Robert J. Zimmer has made his mark in two very different scholarly endeavors. First, as a mathematician—he has a BA from Brandeis and a master’s and PhD from Harvard in the field—he developed a theory known as the Zimmer Program, which, according to Zimmer, “aims to understand the relationship between topological or geometric objects and their symmetries.” He gives the examples of a symmetrical basketball, which can be dribbled, and an asymmetric football, which cannot. “It’s basically about the interface of two objects—in this case, the ball and the floor—and the relationships between them,” he says.

The basis for the theory began during Zimmer’s time at Harvard. “I had a great experience there,” he said. “It opened my eyes to a lot of overlap in various mathematical structures, and I learned much more about the connectivity of mathematics as a whole. Harvard had several remarkable mathematicians on the faculty—George Whitelaw Mackey, Oscar Zariski, Barry Mazur—who opened my eyes to new mathematical possibilities. It’s an incredibly deep and beautiful and integrated field.”

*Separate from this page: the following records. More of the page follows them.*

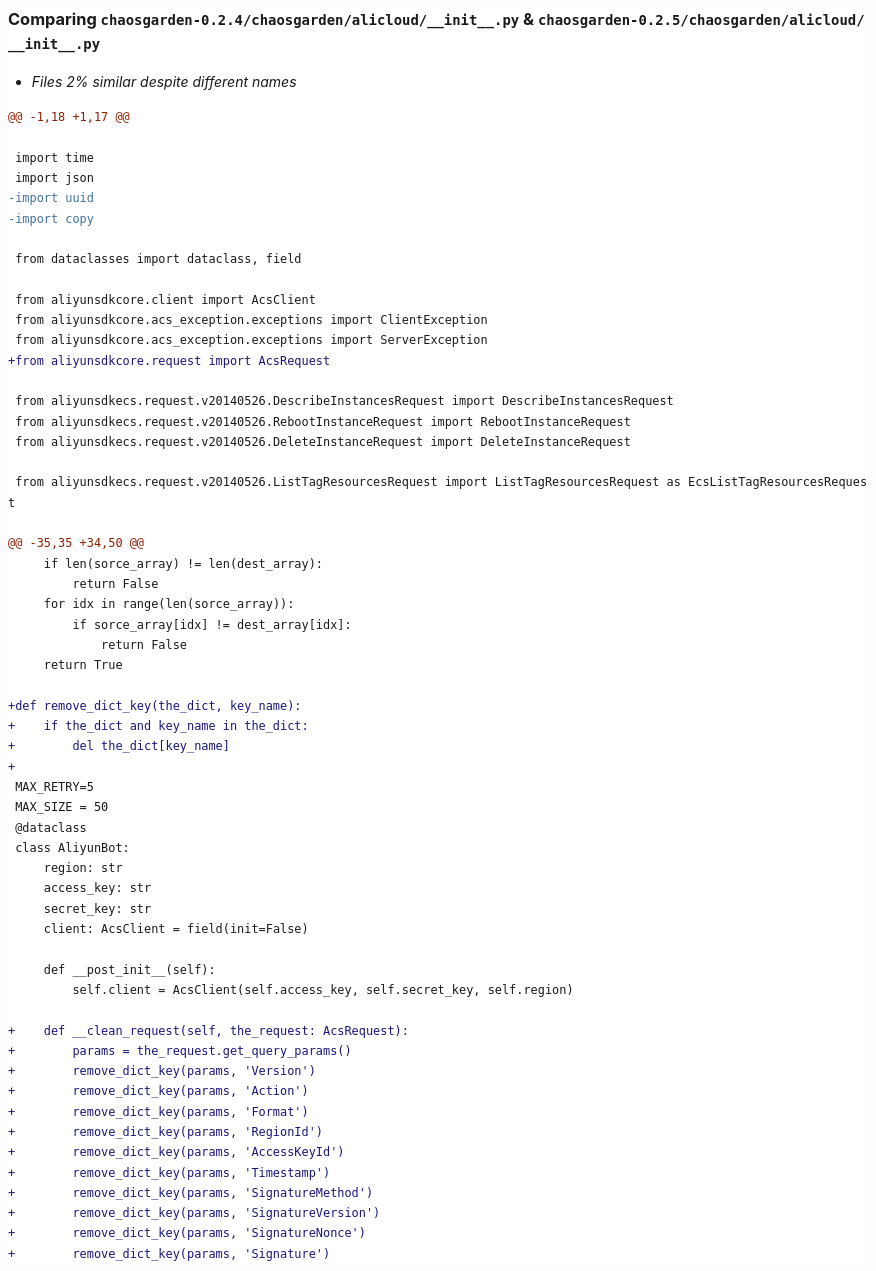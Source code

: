 ### Comparing `chaosgarden-0.2.4/chaosgarden/alicloud/__init__.py` & `chaosgarden-0.2.5/chaosgarden/alicloud/__init__.py`

 * *Files 2% similar despite different names*

```diff
@@ -1,18 +1,17 @@
 
 import time
 import json
-import uuid
-import copy
 
 from dataclasses import dataclass, field
 
 from aliyunsdkcore.client import AcsClient
 from aliyunsdkcore.acs_exception.exceptions import ClientException
 from aliyunsdkcore.acs_exception.exceptions import ServerException
+from aliyunsdkcore.request import AcsRequest
 
 from aliyunsdkecs.request.v20140526.DescribeInstancesRequest import DescribeInstancesRequest
 from aliyunsdkecs.request.v20140526.RebootInstanceRequest import RebootInstanceRequest
 from aliyunsdkecs.request.v20140526.DeleteInstanceRequest import DeleteInstanceRequest
 
 from aliyunsdkecs.request.v20140526.ListTagResourcesRequest import ListTagResourcesRequest as EcsListTagResourcesRequest
 
@@ -35,35 +34,50 @@
     if len(sorce_array) != len(dest_array):
         return False
     for idx in range(len(sorce_array)):
         if sorce_array[idx] != dest_array[idx]:
             return False
     return True
 
+def remove_dict_key(the_dict, key_name):
+    if the_dict and key_name in the_dict:
+        del the_dict[key_name]
+
 MAX_RETRY=5
 MAX_SIZE = 50
 @dataclass
 class AliyunBot:
     region: str
     access_key: str
     secret_key: str
     client: AcsClient = field(init=False)
 
     def __post_init__(self):    
         self.client = AcsClient(self.access_key, self.secret_key, self.region)
 
+    def __clean_request(self, the_request: AcsRequest):
+        params = the_request.get_query_params()
+        remove_dict_key(params, 'Version')
+        remove_dict_key(params, 'Action')
+        remove_dict_key(params, 'Format')
+        remove_dict_key(params, 'RegionId')
+        remove_dict_key(params, 'AccessKeyId')
+        remove_dict_key(params, 'Timestamp')
+        remove_dict_key(params, 'SignatureMethod')
+        remove_dict_key(params, 'SignatureVersion')
+        remove_dict_key(params, 'SignatureNonce')
+        remove_dict_key(params, 'Signature')
```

Zimmer’s second contribution to scholarship is as an administrator. He has been chairman of the Department of Mathematics, deputy provost, vice president for research and Argonne National Laboratory, president, and chancellor, a post he still holds, at the University of Chicago, with a four-year stint as provost of Brown University in the early 2000s. In 2014, he began noticing a trend in American academia that disturbed him. “It was a time when lots of people were being disinvited to speak because of the risk that they would offend someone,” he says. “I said to myself, ‘We are under no circumstances disinviting anybody.’” He and Provost Eric Isaacs formed the interdisciplinary Committee on Freedom of Expression, which drafted a report that has since become known as The Chicago Principles. The 927-word document articulates the university’s “overarching commitment to free, robust, and uninhibited debate.”

Free expression enables people who have different points of view to have conversations. 
-Robert Zimmer

“Free expression enables people who have different points of view to have conversations,” he says. “In recent years, some people are not comfortable with that. But it’s really important and necessary. I wanted there to be a statement by a university of some repute.” In 2016, Zimmer brought his theories about the open exchange of ideas to a larger audience through an op-ed in the Wall Street Journal, and as of this year, the principles have been adopted by 84 colleges and universities across the US.

According to Harvard Corporation member David Rubenstein, a co-founder and co-chairman of the private investment firm The Carlyle Group, Zimmer also expanded the “intellectual breadth and depth of the University of Chicago” through initiatives such as adding the first molecular engineering school  in the United States and strengthening the school’s ties to the South Side community and around the globe. “But when history is written,” Rubenstein says, “I suspect he will be most remembered for his commitment to freedom of expression.”

Zimmer, too, says he suspects his receipt of the Centennial Medal is more about the Chicago Principles than the Zimmer Program but is grateful either way. “I have a long connection to Harvard,” he says, “and I have two kids who went to Harvard College, so this award means a lot to me. It’s nice to be recognized by a place you grew up in.”